__Your instructions__
Please return the entries, omitting and altering nothing.

__Data in this exercise__
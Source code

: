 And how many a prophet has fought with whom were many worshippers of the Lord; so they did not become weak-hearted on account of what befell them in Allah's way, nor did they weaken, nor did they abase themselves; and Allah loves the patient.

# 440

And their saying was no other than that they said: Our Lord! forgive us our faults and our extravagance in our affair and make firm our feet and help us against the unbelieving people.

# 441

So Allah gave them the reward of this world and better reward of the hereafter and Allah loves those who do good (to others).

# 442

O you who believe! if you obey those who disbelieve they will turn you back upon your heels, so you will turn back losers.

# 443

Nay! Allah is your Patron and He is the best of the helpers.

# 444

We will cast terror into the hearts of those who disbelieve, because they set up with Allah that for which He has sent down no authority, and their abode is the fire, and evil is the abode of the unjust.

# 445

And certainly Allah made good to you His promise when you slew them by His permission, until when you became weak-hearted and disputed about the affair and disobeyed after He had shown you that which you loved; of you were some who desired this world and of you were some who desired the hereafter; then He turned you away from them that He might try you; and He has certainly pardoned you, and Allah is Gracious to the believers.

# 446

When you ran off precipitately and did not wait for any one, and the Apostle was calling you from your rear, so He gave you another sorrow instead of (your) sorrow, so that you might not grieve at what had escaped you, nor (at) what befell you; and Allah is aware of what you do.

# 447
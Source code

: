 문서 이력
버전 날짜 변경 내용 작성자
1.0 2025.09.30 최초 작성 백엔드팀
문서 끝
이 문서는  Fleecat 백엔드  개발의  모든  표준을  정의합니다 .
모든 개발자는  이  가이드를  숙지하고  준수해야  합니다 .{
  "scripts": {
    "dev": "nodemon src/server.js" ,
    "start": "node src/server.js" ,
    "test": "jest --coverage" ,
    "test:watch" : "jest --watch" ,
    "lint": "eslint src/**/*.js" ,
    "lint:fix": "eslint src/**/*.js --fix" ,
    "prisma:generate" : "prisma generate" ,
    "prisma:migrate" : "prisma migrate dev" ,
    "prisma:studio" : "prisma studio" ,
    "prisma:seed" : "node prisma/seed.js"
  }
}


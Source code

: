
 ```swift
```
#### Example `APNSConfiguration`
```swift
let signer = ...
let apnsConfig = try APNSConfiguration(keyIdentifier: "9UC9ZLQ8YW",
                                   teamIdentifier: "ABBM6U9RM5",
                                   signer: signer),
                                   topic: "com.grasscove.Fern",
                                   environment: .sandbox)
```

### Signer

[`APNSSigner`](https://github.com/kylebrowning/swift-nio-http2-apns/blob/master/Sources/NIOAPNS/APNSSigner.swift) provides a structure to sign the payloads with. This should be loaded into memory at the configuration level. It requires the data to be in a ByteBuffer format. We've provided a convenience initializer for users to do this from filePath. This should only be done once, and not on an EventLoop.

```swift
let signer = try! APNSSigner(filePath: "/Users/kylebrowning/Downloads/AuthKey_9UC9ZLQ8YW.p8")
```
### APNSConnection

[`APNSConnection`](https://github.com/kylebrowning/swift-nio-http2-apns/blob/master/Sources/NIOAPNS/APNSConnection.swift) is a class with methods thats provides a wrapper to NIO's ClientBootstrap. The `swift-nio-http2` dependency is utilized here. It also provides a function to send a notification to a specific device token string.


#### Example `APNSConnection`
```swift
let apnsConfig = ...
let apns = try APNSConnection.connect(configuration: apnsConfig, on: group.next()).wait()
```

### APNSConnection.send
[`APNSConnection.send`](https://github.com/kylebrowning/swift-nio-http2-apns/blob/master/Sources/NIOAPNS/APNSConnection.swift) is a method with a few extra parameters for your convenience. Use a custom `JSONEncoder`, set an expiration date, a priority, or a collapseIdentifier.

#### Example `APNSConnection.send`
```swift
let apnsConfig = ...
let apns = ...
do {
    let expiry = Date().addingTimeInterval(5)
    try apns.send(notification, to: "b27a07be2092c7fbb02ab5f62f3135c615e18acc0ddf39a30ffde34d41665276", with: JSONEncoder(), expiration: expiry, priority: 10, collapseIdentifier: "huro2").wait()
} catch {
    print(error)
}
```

__Exercise answer__
Source code

: And how many a prophet has fought with whom were many worshippers of the Lord; so they did not become weak-hearted on account of what befell them in Allah's way, nor did they weaken, nor did they abase themselves; and Allah loves the patient.

# 440

And their saying was no other than that they said: Our Lord! forgive us our faults and our extravagance in our affair and make firm our feet and help us against the unbelieving people.

# 441

So Allah gave them the reward of this world and better reward of the hereafter and Allah loves those who do good (to others).

# 442

O you who believe! if you obey those who disbelieve they will turn you back upon your heels, so you will turn back losers.

# 443

Nay! Allah is your Patron and He is the best of the helpers.

# 444

We will cast terror into the hearts of those who disbelieve, because they set up with Allah that for which He has sent down no authority, and their abode is the fire, and evil is the abode of the unjust.

# 445

And certainly Allah made good to you His promise when you slew them by His permission, until when you became weak-hearted and disputed about the affair and disobeyed after He had shown you that which you loved; of you were some who desired this world and of you were some who desired the hereafter; then He turned you away from them that He might try you; and He has certainly pardoned you, and Allah is Gracious to the believers.

# 446

When you ran off precipitately and did not wait for any one, and the Apostle was calling you from your rear, so He gave you another sorrow instead of (your) sorrow, so that you might not grieve at what had escaped you, nor (at) what befell you; and Allah is aware of what you do.

# 447
Source code

: 문서 이력
버전 날짜 변경 내용 작성자
1.0 2025.09.30 최초 작성 백엔드팀
문서 끝
이 문서는  Fleecat 백엔드  개발의  모든  표준을  정의합니다 .
모든 개발자는  이  가이드를  숙지하고  준수해야  합니다 .{
  "scripts": {
    "dev": "nodemon src/server.js" ,
    "start": "node src/server.js" ,
    "test": "jest --coverage" ,
    "test:watch" : "jest --watch" ,
    "lint": "eslint src/**/*.js" ,
    "lint:fix": "eslint src/**/*.js --fix" ,
    "prisma:generate" : "prisma generate" ,
    "prisma:migrate" : "prisma migrate dev" ,
    "prisma:studio" : "prisma studio" ,
    "prisma:seed" : "node prisma/seed.js"
  }
}


Source code

:
 ```swift
```
#### Example `APNSConfiguration`
```swift
let signer = ...
let apnsConfig = try APNSConfiguration(keyIdentifier: "9UC9ZLQ8YW",
                                   teamIdentifier: "ABBM6U9RM5",
                                   signer: signer),
                                   topic: "com.grasscove.Fern",
                                   environment: .sandbox)
```

### Signer

[`APNSSigner`](https://github.com/kylebrowning/swift-nio-http2-apns/blob/master/Sources/NIOAPNS/APNSSigner.swift) provides a structure to sign the payloads with. This should be loaded into memory at the configuration level. It requires the data to be in a ByteBuffer format. We've provided a convenience initializer for users to do this from filePath. This should only be done once, and not on an EventLoop.

```swift
let signer = try! APNSSigner(filePath: "/Users/kylebrowning/Downloads/AuthKey_9UC9ZLQ8YW.p8")
```
### APNSConnection

[`APNSConnection`](https://github.com/kylebrowning/swift-nio-http2-apns/blob/master/Sources/NIOAPNS/APNSConnection.swift) is a class with methods thats provides a wrapper to NIO's ClientBootstrap. The `swift-nio-http2` dependency is utilized here. It also provides a function to send a notification to a specific device token string.


#### Example `APNSConnection`
```swift
let apnsConfig = ...
let apns = try APNSConnection.connect(configuration: apnsConfig, on: group.next()).wait()
```

### APNSConnection.send
[`APNSConnection.send`](https://github.com/kylebrowning/swift-nio-http2-apns/blob/master/Sources/NIOAPNS/APNSConnection.swift) is a method with a few extra parameters for your convenience. Use a custom `JSONEncoder`, set an expiration date, a priority, or a collapseIdentifier.

#### Example `APNSConnection.send`
```swift
let apnsConfig = ...
let apns = ...
do {
    let expiry = Date().addingTimeInterval(5)
    try apns.send(notification, to: "b27a07be2092c7fbb02ab5f62f3135c615e18acc0ddf39a30ffde34d41665276", with: JSONEncoder(), expiration: expiry, priority: 10, collapseIdentifier: "huro2").wait()
} catch {
    print(error)
}
```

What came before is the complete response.